An important feature of this research is the emergence of systemic patterns in parallel with the importance of every individual story. This posed a design challenge: how to effectively tie these patterns with intimate personal narratives, while also doing justice to the meticulous work done by Professor Siegler and her team?
Voilà: approached this project with an integrated view of information design: everything from the typography to the colour palette and of course the data visualization should reinforce the findings. Nothing could be generic. Three key principles guided us on this journey:
Understanding the Findings | We invested time unpacking the raw data to make sense of the connections between subpopulations and their larger context. Through this new level of understanding, we were able to offer an original perspective through the use of nested waffle charts. These charts uphold individual significance while simultaneously exposing systemic failures that span stakeholders and stages. But introducing a new type of chart can be intimidating for an audience. To ensure that the message remained accessible, we followed our second principle:
Clarity and Accessibility | In the initial design stages, we made a critical choice: an impactful color palette of black, white, and red. This dramatic palette, fitting for the topic, proved universally discernible and facilitated swift visual scanning. Inclusive annotations and a visual legend clarified chart interpretations. Recognizing that different contexts demanded different presentations of the same information, we incorporated bars and Big Numbers for a straightforward alternative when the focus was on simplicity over complexity. The table of content also received the information design treatment, with a clear hierarchy of information highlighting the four recommendations and the systematic approach of the research.

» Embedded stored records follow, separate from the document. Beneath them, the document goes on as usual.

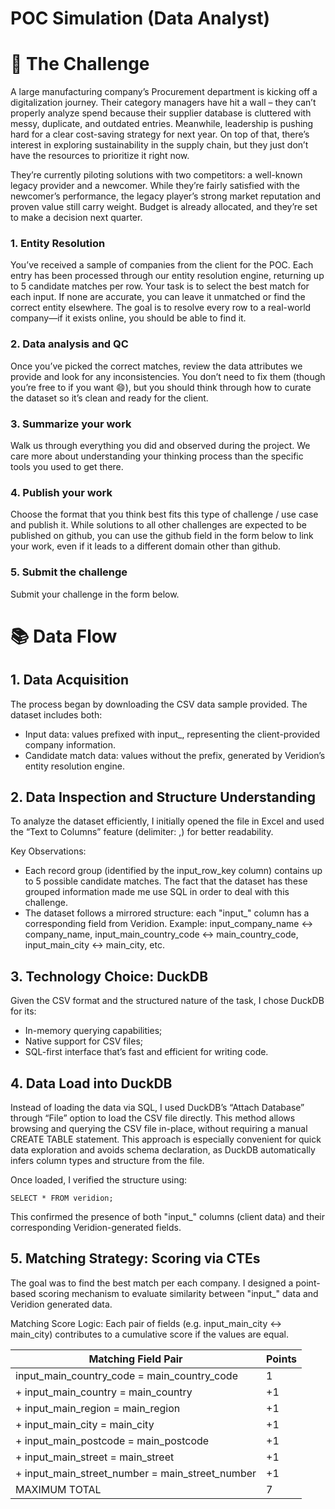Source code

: # POC Simulation (Data Analyst)

# 🧾 The Challenge

A large manufacturing company’s Procurement department is kicking off a digitalization journey. Their category managers have hit a wall – they can’t properly analyze spend because their supplier database is cluttered with messy, duplicate, and outdated entries. Meanwhile, leadership is pushing hard for a clear cost-saving strategy for next year. On top of that, there’s interest in exploring sustainability in the supply chain, but they just don’t have the resources to prioritize it right now.

They’re currently piloting solutions with two competitors: a well-known legacy provider and a newcomer. While they’re fairly satisfied with the newcomer’s performance, the legacy player’s strong market reputation and proven value still carry weight. Budget is already allocated, and they’re set to make a decision next quarter.

### 1. Entity Resolution

You’ve received a sample of companies from the client for the POC. Each entry has been processed through our entity resolution engine, returning up to 5 candidate matches per row. Your task is to select the best match for each input. If none are accurate, you can leave it unmatched or find the correct entity elsewhere. The goal is to resolve every row to a real-world company—if it exists online, you should be able to find it.

### 2. Data analysis and QC

Once you’ve picked the correct matches, review the data attributes we provide and look for any inconsistencies. You don’t need to fix them (though you’re free to if you want 😄), but you should think through how to curate the dataset so it’s clean and ready for the client.

### 3. Summarize your work

Walk us through everything you did and observed during the project. We care more about understanding your thinking process than the specific tools you used to get there.

### 4. Publish your work

Choose the format that you think best fits this type of challenge / use case and publish it. While solutions to all other challenges are expected to be published on github,  you can use the github field in the form below to link your work, even if it leads to a different domain other than github.

### 5. Submit the challenge

Submit your challenge in the form below.

# 📚 Data Flow

## 1. Data Acquisition
The process began by downloading the CSV data sample provided. 
The dataset includes both:
- Input data: values prefixed with input_, representing the client-provided company information.
- Candidate match data: values without the prefix, generated by Veridion’s entity resolution engine.

## 2. Data Inspection and Structure Understanding

To analyze the dataset efficiently, I initially opened the file in Excel and used the “Text to Columns” feature (delimiter: ,) for better readability.

Key Observations:
- Each record group (identified by the input_row_key column) contains up to 5 possible candidate matches. The fact that the dataset has these grouped information made me use SQL in order to deal with this challenge.
- The dataset follows a mirrored structure: each "input_" column has a corresponding field from Veridion. Example: input_company_name <-> company_name, input_main_country_code <-> main_country_code, input_main_city <-> main_city, etc.

## 3. Technology Choice: DuckDB

Given the CSV format and the structured nature of the task, I chose DuckDB for its:
- In-memory querying capabilities;
- Native support for CSV files;
- SQL-first interface that’s fast and efficient for writing code.

## 4. Data Load into DuckDB
Instead of loading the data via SQL, I used DuckDB’s “Attach Database” through “File” option to load the CSV file directly. This method allows browsing and querying the CSV file in-place, without requiring a manual CREATE TABLE statement. This approach is especially convenient for quick data exploration and avoids schema declaration, as DuckDB automatically infers column types and structure from the file.

Once loaded, I verified the structure using:

```
SELECT * FROM veridion;
```

This confirmed the presence of both "input_" columns (client data) and their corresponding Veridion-generated fields.

## 5. Matching Strategy: Scoring via CTEs

The goal was to find the best match per each company. I designed a point-based scoring mechanism to evaluate similarity between "input_" data and Veridion generated data.

Matching Score Logic: Each pair of fields (e.g. input_main_city <-> main_city) contributes to a cumulative score if the values are equal.

| Matching Field Pair  | Points |
| ------------- | ------------- |
| input_main_country_code = main_country_code  | 1 |
| + input_main_country = main_country  | +1  |
| + input_main_region = main_region  | +1  |
| + input_main_city = main_city  | +1  |
| + input_main_postcode = main_postcode  | +1  |
| + input_main_street = main_street  | +1  |
| + input_main_street_number = main_street_number  | +1  |
| MAXIMUM TOTAL  | 7  |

Strong visual metaphors and a unique identity | Right from the cover page itself, the visual elements conveying the ideas of justice and injustice, detention and prison, tragedy and urgency are found throughout the report. The colour palette, the jail bars conveyed through thick gridlines, the vicious circle shown as a chain, or the notion of detention manifested in the design of our nested waffle charts.
The decision to categorize this project as "Humanitarian" was driven by this project’s focus on human welfare and the advancement of social reforms as well as our belief in the imperative to scrutinize the assumption that humanitarian work always happens from the Global North to the Global South. As the research advocates, the time has come to take a closer look at our own institutions and collectively address their systemic flaws.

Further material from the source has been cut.